Pourquoi le SIDA pose-t-il tant de problèmes ?

Introduction

Sida, VIH, immunodéficience, séropositivité... Ces mots, vous les avez forcément déjà entendu, dans les médias, mais aussi dans les conversations, à l'école, etc... Le Sida -syndrome d'immunodefficience aqcuise- on en parle, et pour cause : cette maladie est aujourd'hui considérée comme une pandémie globale, c'est à dire qu'elle touche un nombre très important de personnes sur de vastes zones géographiques. D'après l'ONUSIDA, depuis le début de l'épidémie, ce seraient 60 millions de personnes qui auraient été touchées par le VIH : l'équivalent de la population française entière ! De même, on estime que le nombre de personnes vivant avec le VIH en 2008 était de 33,4 millions et que deux millions en sont morte cette même année. Si l'Afrique abrite 60% des malades, il n'en reste pas moins que le VIH frappe dans tous les pays, sans distinction d'age ou de milieu.
Après cette petite introduction pas vraiment réjouissante, venons-en au but de cet article : chiffres à l'appui, nous constatons bien que le VIH est, dans la catégorie Virus-vicieux-du-siècle parmis les plus doués, mais savez vous vraiment pourquoi ?
Pourquoi ce virus se répand-t-il à cette vitesse ? Pourquoi notre système immunitaire, pourtant si efficace dans de multiples situations, se fait-il avoir ? Pourquoi ne peut-on pas le guérir ? Pourquoi n'existe-t-il pas de vaccin à ce jour ?

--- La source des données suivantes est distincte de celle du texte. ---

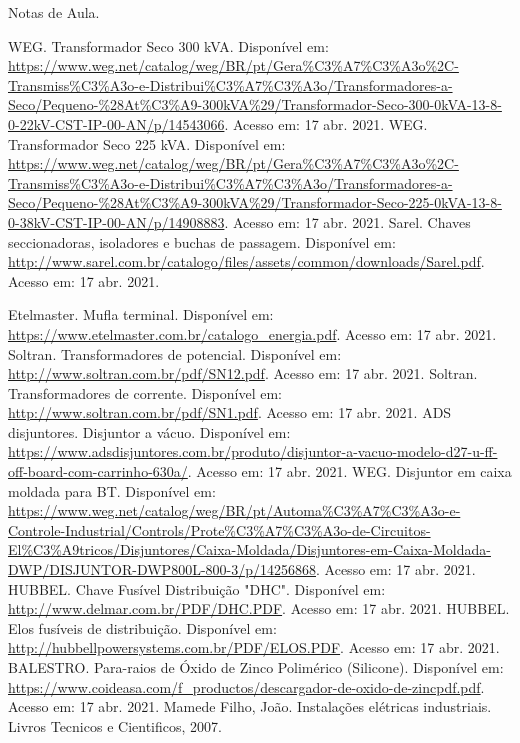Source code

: 



\pagebreak

\begin{thebibliography}
\raggedright
{} Notas de Aula.

 WEG. Transformador Seco 300 kVA. Disponível em:  \url{https://www.weg.net/catalog/weg/BR/pt/Gera\%C3\%A7\%C3\%A3o\%2C-Transmiss\%C3\%A3o-e-Distribui\%C3\%A7\%C3\%A3o/Transformadores-a-Seco/Pequeno-\%28At\%C3\%A9-300kVA\%29/Transformador-Seco-300-0kVA-13-8-0-22kV-CST-IP-00-AN/p/14543066}. Acesso em: 17 abr. 2021.
 WEG. Transformador Seco 225 kVA. Disponível em:  \url{https://www.weg.net/catalog/weg/BR/pt/Gera\%C3\%A7\%C3\%A3o\%2C-Transmiss\%C3\%A3o-e-Distribui\%C3\%A7\%C3\%A3o/Transformadores-a-Seco/Pequeno-\%28At\%C3\%A9-300kVA\%29/Transformador-Seco-225-0kVA-13-8-0-38kV-CST-IP-00-AN/p/14908883}. Acesso em: 17 abr. 2021.
 Sarel. Chaves seccionadoras, isoladores e buchas de passagem. Disponível em:  \url{http://www.sarel.com.br/catalogo/files/assets/common/downloads/Sarel.pdf}. Acesso em: 17 abr. 2021.

 Etelmaster. Mufla terminal. Disponível em:  \url{https://www.etelmaster.com.br/catalogo_energia.pdf}. Acesso em: 17 abr. 2021.
 Soltran. Transformadores de potencial. Disponível em:  \url{http://www.soltran.com.br/pdf/SN12.pdf}. Acesso em: 17 abr. 2021.
 Soltran. Transformadores de corrente. Disponível em:  \url{http://www.soltran.com.br/pdf/SN1.pdf}. Acesso em: 17 abr. 2021.
 ADS disjuntores. Disjuntor a vácuo. Disponível em:  \url{https://www.adsdisjuntores.com.br/produto/disjuntor-a-vacuo-modelo-d27-u-ff-off-board-com-carrinho-630a/}. Acesso em: 17 abr. 2021.
 WEG. Disjuntor em caixa moldada para BT. Disponível em:  \url{https://www.weg.net/catalog/weg/BR/pt/Automa\%C3\%A7\%C3\%A3o-e-Controle-Industrial/Controls/Prote\%C3\%A7\%C3\%A3o-de-Circuitos-El\%C3\%A9tricos/Disjuntores/Caixa-Moldada/Disjuntores-em-Caixa-Moldada-DWP/DISJUNTOR-DWP800L-800-3/p/14256868}. Acesso em: 17 abr. 2021.
 HUBBEL. Chave Fusível Distribuição "DHC". Disponível em: \url{http://www.delmar.com.br/PDF/DHC.PDF}. Acesso em: 17 abr. 2021.
 HUBBEL. Elos fusíveis de distribuição. Disponível em: \url{http://hubbellpowersystems.com.br/PDF/ELOS.PDF}. Acesso em: 17 abr. 2021.
 BALESTRO. Para-raios de Óxido de Zinco Polimérico (Silicone). Disponível em: \url{https://www.coideasa.com/f_productos/descargador-de-oxido-de-zincpdf.pdf}. Acesso em: 17 abr. 2021.
 Mamede Filho, João. Instalações elétricas industriais. Livros Tecnicos e Cientificos, 2007.
\end{thebibliography}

Quelques définitions, pour bien savoir de quoi l'on parle :

icone Le VIH -virus de l'immunodéficience humaine- est le virus responsable de la maladie.
 
icone Le SIDA -syndrome d'immunodéficience acquise- est la maladie, particulièrement le stade final de l'infection par le VIH (les premiers temps étant en général sans symptomes).
 
icone Séropositivité : ce terme désigne qu'un test effectué sur le prélèvement sanguin s'est révélé positif. Lors des dépistages du VIH, il indique que la personne est infectée.
 
icone Immunodéficience : ce terme indique que le système immunitaire est affaibli ou détruit, en tout cas que celui-ci ne remplit plus son rôle de protecteur contre les pathogènes.

Rappel sur les Virus

Virus en latin signifie poison : cette appellation date de la période où le mal était bien constaté, sans que l'on sache en expliquer la cause. De nombreuses maladies virales – rage, variole, grippe- ont éte responsables de ravages au cours de l'histoire de l'humanité. Il était difficile alors d'isoler le facteur responsable de la maladie, puisque contrairement aux bactéries, le virus ne peut pas se "cultiver" et est bien plus petit...
S'il a longtemps été répertorié comme faisant partie du vivant, ce n'est plus le cas aujourd'hui. Plusieurs raisons à cela: la plus importante, est que le virus est incapable de se multiplier seul – ou avec un autre virus. Pour qu'un virus puisse « se reproduire », il faut impérativement qu'il infecte une cellule et en détourne la machinerie interne à son profit. (pour plus de précisions, consulter cet article)

Qu'est-ce qu'un virus ?

Schéma de virusUn virus est très basique dans sa constitution : c'est une information génétique, sous forme d'un petit bout d'ADN ou d'ARN, englobé dans une capside. Il ne possède ni ribosomes, ni mitochondries, ni quoi que ce soit qui lui permette de lire son information génétique ou de recréer des protéines. Seuls, ils n'ont ni métabolisme ni croissance, ils ne produisent ni ne consomment de l'énergie, etc. Bref, sans cellule à infecter, ce sont de vrais légumes.
 
C'est pour cela qu'il est inutile d'utiliser des antibiotiques dans le cas d'une maladie virale : les antibiotiques sont efficaces envers les cellules car ils viennent bloquer certains mécanismes de la vie cellulaire ou attaquer les membranes. Comme le virus n'en possède pas, il n'est pas affecté !
 
Pour ceux qui auraient besoin d'un petit rappel sur ADN/ARN
la définition exacte se trouve dans le glossaire, mais à titre de comparaison imaginez que l'ADN est la version complète et encombrante des informations : c'est l'encyclopédie, qui se trouve dans le noyau de nos cellules et qui n'en bouge pas.  Dans cette encyclopédie, il y a les plans pour refaire un organisme entier ! Or chaque cellule n'utilise que quelques passages de l'encyclopédie. Si elle a besoin d'une information, elle fait des photocopies : ce sont les ARNm (m pour messagers). Ils sont peu stables et peuvent sortir du noyau pour être utilisés. Dans le cas des virus, soit ils apportent leurs informations sous forme d'un gros livre, soit sous un tas de photocopies et leur comportement sera donc différent une fois dans la cellule à infecter.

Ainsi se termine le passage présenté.